The spread of the Chinese coronavirus will strain America’s health care system to the breaking point. Primary care physicians already are overbooked, medical products are in short supply, and those who become symptomatic are afraid to visit clinics for fear of putting other, more vulnerable patients at risk.
Fortunately, many of our conversations on Capitol Hill have turned toward boosting telehealth services as a way of easing the burden on health care providers. Various experts and policymakers finally have realized that the benefits of telehealth transcend convenience.
The first time that members of the U.S. Senate met with Trump administration officials to discuss coronavirus response, I asked officials with the Centers for Medicare and Medicaid Services to push for temporary relief of regulations preventing Medicare patients from taking advantage of telehealth services.
President Donald Trump last week gave the green light for CMS to lift those regulations. Now it’s time for state Medicaid officials and private insurers to get on board.
All Americans, not just the medically complex or vulnerable patients, should have access to these services.
Coverage of our efforts to loosen these restrictions has made telemedicine feel like a novel concept. But we started building the foundation to support health care technology years before COVID-19, the disease caused by the new coronavirus, spread beyond China’s borders.
As recently as 2015, the same level of regulatory scrutiny applied to medical devices controlled the Food and Drug Administration’s approval of health-focused apps and software packages. This false equivalency created a regulatory nightmare that discouraged innovators from bringing new products to market.
The only answer was to eliminate unnecessary red tape. In 2015, I introduced legislation that directed the FDA to come up with a more efficient way of approving health care software that wouldn’t discourage innovation.
Once my bill, the SOFTWARE Act, was integrated into legislation called the 21st Century Cures Act, its provisions made it possible for regulators and the private sector to work together and give us today’s popular health and fitness apps and virtual appointment software.
As our love of tech grew, so did our focus on health care innovation and building a strong network to support it. Efforts to create the high-speed internet connections required by telehealth software, including my Internet Exchange Act, are targeted directly at communities that were left behind by previous efforts to roll out broadband.
This continued focus on underserved communities was an intentional effort to showcase how innovation and lighter regulation can work together to help entire communities.
Last year, as part of my rural health agenda, I introduced the Telehealth Across State Lines Act to guide creation of uniform, national best practices for the provision of telemedicine across state lines, set up a grant program to expand existing telehealth programs, and incentivize permanent adoption of telehealth by Medicare and Medicaid.

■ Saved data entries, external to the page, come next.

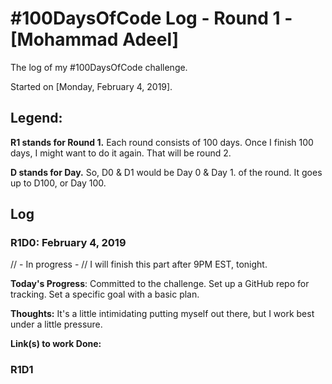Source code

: # #100DaysOfCode Log - Round 1 - [Mohammad Adeel]

The log of my #100DaysOfCode challenge.

Started on [Monday, February 4, 2019].

## Legend:
**R1 stands for Round 1.**
Each round consists of 100 days. Once I finish 100 days, I might want to do it again. That will be round 2.

**D stands for Day.**
So, D0 & D1 would be  Day 0 & Day 1. of the round. It goes up to D100, or Day 100.


## Log


### R1D0: February 4, 2019

// - In progress - // I will finish this part after 9PM EST, tonight.

**Today's Progress**: Committed to the challenge. Set up a GitHub repo for tracking. Set a specific goal with a basic plan.

**Thoughts:** It's a little intimidating putting myself out there, but I work best under a little pressure.

**Link(s) to work Done:**


### R1D1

These policies, though focused on rural America, can be adapted to encourage the use of telemedicine in all communities, and we must implement them as part of our efforts to combat COVID-19.
Technology that can spare people from the threat of community spread should not be seen as a luxury. It is a necessary tool that we must use as often as we can if we want to “flatten the curve” and eventually suppress transmission of COVID-19 in the United States.
Although adopting telehealth services originally might have been seen as a convenience, now it is a necessary path to making access to health care safer for vulnerable populations.